[Dataset entries]
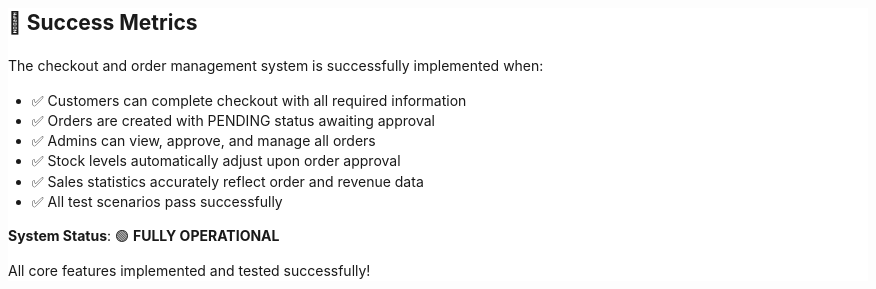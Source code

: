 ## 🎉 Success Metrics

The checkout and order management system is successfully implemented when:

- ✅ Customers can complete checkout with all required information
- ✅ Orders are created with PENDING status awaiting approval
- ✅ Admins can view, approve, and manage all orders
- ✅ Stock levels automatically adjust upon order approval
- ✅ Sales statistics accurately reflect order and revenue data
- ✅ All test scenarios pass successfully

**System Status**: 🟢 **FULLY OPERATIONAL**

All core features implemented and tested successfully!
---
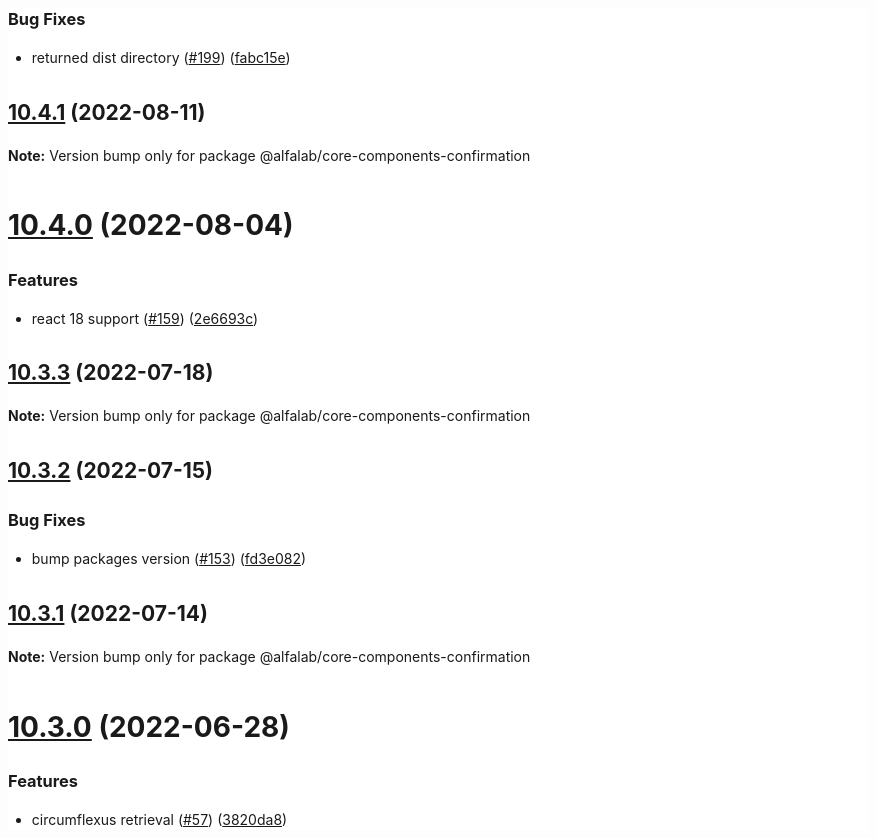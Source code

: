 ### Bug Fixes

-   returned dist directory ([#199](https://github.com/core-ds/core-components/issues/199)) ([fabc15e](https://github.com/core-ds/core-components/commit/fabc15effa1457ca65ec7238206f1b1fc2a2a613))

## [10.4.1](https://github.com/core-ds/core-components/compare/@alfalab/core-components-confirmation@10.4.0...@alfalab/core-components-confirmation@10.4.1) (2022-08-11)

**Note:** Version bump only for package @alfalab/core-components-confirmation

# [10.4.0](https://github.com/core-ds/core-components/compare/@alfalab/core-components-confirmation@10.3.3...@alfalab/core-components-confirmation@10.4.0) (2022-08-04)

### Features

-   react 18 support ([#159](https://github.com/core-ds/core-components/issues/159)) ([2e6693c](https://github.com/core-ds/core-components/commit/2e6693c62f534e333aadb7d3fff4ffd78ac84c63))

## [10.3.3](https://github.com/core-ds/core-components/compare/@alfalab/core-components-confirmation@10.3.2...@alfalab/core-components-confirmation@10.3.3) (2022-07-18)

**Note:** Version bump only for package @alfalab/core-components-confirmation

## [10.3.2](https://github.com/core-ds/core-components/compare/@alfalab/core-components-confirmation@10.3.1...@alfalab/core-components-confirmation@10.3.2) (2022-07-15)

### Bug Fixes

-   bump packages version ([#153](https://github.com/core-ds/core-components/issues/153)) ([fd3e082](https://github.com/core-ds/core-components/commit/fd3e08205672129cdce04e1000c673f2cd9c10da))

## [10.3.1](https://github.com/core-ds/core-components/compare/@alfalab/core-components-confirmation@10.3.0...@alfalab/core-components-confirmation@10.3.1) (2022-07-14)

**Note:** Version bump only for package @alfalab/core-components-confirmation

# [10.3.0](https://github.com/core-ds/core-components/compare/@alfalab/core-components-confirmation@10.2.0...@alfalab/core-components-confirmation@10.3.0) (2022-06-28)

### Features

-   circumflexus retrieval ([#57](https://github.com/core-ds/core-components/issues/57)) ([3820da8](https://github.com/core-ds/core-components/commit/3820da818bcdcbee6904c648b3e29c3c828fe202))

▸ **Work to complete**
Which lines in the records above include the word "with"? Copy them out.

▸ **Exercise answer**
- ✅ Customers can complete checkout with all required information
- ✅ Orders are created with PENDING status awaiting approval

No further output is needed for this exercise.